## TASK DETAILS
Each line from the one containing "in the renderer layer." to the end of the entries is to be repeated exactly, and no other line.

## RECORD SET
=====

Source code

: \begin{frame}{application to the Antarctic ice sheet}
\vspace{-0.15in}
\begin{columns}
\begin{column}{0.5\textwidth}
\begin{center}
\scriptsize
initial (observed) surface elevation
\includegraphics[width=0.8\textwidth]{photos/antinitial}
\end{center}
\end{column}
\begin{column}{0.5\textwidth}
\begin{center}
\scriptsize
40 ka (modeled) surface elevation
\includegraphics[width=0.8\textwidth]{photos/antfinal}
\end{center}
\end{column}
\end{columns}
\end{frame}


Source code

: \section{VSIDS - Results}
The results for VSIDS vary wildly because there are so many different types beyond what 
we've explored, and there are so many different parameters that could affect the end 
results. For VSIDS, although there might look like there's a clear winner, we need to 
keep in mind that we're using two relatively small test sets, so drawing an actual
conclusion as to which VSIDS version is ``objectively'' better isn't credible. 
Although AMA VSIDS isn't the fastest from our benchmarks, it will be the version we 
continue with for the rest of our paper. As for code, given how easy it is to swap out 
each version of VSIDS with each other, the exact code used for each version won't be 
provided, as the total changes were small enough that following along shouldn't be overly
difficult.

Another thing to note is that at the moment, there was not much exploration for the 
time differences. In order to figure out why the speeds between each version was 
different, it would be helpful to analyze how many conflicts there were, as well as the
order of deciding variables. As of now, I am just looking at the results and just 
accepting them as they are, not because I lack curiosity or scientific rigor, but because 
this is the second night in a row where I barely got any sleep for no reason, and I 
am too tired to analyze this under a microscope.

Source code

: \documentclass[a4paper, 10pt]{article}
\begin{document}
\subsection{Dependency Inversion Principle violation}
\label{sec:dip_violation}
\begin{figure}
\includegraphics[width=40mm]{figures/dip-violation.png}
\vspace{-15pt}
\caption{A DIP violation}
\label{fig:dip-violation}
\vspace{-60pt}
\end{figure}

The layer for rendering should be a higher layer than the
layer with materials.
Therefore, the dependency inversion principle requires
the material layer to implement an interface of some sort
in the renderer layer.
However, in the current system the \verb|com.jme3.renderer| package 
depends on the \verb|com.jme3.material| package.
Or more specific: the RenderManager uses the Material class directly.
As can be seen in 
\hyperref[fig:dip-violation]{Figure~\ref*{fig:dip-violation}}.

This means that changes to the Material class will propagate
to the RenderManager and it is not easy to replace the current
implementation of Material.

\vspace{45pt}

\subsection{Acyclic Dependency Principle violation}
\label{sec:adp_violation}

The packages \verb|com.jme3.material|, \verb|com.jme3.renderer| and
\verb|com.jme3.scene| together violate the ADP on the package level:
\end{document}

=====

## FINAL ANSWER
in the renderer layer.
However, in the current system the \verb|com.jme3.renderer| package 
depends on the \verb|com.jme3.material| package.
Or more specific: the RenderManager uses the Material class directly.
As can be seen in 
\hyperref[fig:dip-violation]{Figure~\ref*{fig:dip-violation}}.

This means that changes to the Material class will propagate
to the RenderManager and it is not easy to replace the current
implementation of Material.

\vspace{45pt}

\subsection{Acyclic Dependency Principle violation}
\label{sec:adp_violation}

The packages \verb|com.jme3.material|, \verb|com.jme3.renderer| and
\verb|com.jme3.scene| together violate the ADP on the package level:
\end{document}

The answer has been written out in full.